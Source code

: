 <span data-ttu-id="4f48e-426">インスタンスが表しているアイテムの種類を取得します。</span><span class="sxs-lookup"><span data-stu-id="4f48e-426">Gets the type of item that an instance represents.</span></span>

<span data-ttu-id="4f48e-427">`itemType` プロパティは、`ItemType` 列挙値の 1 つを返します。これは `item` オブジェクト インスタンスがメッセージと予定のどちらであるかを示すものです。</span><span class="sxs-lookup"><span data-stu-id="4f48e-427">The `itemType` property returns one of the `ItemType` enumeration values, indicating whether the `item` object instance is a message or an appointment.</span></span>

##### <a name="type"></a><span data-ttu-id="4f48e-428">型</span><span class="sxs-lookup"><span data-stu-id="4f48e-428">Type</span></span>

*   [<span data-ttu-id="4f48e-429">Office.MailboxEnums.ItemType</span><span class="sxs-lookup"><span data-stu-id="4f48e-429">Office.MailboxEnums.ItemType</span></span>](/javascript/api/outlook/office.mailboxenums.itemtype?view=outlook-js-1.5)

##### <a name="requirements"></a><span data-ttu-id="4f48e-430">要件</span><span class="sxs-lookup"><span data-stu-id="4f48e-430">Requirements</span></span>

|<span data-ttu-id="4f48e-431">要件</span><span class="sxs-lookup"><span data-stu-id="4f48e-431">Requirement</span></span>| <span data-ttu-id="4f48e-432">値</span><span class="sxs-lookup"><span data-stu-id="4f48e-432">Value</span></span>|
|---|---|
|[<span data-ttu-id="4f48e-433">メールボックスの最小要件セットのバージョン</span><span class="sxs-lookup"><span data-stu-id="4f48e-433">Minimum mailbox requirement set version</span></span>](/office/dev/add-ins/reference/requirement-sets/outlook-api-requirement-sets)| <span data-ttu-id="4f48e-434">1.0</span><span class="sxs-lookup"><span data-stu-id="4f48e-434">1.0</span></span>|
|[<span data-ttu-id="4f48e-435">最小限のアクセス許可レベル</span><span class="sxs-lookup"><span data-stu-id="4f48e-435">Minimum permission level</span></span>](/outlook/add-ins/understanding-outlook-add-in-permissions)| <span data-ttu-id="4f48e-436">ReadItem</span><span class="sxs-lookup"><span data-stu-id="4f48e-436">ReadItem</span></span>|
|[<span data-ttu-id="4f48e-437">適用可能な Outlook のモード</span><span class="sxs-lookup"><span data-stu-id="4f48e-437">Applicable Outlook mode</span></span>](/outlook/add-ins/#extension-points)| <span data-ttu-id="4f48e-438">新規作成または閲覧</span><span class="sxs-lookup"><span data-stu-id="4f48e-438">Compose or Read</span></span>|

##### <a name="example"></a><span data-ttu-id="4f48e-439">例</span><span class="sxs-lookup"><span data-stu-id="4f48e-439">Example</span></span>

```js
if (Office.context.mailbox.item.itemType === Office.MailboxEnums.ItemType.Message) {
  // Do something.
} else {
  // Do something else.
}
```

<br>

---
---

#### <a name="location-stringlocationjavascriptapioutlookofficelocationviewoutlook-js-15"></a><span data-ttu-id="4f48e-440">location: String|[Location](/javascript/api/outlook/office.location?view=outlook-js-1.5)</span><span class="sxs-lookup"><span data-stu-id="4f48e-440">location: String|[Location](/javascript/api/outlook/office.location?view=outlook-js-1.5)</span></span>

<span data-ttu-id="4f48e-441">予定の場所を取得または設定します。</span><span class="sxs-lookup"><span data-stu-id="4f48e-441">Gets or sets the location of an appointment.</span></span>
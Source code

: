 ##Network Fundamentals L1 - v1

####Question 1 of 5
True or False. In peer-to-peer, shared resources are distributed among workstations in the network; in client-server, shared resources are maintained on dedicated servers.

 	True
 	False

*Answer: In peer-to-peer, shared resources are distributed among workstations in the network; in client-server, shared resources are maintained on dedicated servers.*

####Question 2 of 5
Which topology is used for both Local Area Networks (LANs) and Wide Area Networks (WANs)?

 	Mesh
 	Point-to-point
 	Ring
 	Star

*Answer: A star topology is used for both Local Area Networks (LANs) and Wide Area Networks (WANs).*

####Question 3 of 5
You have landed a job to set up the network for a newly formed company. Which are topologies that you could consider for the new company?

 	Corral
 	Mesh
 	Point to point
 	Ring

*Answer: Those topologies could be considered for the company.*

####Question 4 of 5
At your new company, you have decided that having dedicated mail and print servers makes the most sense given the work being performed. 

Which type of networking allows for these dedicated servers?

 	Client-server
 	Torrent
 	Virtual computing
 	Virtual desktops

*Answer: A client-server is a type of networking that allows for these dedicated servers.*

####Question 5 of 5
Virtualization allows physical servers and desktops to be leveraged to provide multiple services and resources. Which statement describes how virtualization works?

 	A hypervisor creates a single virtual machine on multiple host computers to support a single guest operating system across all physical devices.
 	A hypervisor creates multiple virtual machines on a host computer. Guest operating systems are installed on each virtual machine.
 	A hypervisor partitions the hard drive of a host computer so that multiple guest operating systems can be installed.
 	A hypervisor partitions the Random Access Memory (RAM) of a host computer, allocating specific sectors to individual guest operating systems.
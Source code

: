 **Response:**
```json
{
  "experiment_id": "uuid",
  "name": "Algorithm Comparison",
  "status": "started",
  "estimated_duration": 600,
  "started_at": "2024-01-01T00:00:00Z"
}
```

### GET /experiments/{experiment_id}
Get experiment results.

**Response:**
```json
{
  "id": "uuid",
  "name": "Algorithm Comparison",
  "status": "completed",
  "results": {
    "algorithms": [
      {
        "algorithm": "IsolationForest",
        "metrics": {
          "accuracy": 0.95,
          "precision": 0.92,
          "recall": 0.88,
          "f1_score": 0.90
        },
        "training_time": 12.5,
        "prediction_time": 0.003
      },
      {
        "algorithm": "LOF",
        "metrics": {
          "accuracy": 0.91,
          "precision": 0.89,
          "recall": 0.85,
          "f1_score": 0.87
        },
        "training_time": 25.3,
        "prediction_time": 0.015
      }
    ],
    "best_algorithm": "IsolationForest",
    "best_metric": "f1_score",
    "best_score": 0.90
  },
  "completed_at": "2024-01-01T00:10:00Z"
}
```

_____

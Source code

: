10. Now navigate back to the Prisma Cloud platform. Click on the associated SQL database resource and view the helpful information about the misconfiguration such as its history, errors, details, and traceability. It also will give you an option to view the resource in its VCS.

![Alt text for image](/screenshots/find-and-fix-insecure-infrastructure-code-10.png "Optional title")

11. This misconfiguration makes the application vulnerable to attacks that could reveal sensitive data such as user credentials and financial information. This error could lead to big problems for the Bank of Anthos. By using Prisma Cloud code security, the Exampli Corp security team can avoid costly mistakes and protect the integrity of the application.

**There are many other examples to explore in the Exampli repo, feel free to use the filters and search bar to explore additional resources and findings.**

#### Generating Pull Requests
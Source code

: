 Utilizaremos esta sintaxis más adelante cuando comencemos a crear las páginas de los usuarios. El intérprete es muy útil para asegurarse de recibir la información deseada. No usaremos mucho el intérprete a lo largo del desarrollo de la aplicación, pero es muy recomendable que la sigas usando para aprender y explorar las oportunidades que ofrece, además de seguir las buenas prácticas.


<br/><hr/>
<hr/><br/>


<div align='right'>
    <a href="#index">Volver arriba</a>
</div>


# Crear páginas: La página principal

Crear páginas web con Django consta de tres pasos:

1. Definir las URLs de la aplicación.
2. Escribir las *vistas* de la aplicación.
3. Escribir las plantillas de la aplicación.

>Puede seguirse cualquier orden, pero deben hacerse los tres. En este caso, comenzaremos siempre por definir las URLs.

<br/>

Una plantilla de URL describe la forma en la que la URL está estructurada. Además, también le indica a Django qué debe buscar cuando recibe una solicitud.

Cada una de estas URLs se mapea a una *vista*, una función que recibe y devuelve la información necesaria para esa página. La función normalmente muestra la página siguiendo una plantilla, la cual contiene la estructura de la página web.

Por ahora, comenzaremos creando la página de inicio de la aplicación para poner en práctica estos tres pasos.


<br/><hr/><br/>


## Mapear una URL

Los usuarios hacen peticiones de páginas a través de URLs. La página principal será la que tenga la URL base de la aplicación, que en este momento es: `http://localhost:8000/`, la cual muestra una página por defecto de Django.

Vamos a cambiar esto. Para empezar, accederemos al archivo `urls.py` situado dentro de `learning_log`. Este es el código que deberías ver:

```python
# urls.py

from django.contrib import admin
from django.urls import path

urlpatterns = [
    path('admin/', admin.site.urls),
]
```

_____

* _WORK INSTRUCTION_
The response must consist solely of the number of lines in the listing above that contain "topology".

* _EXPECTED ANSWER_
2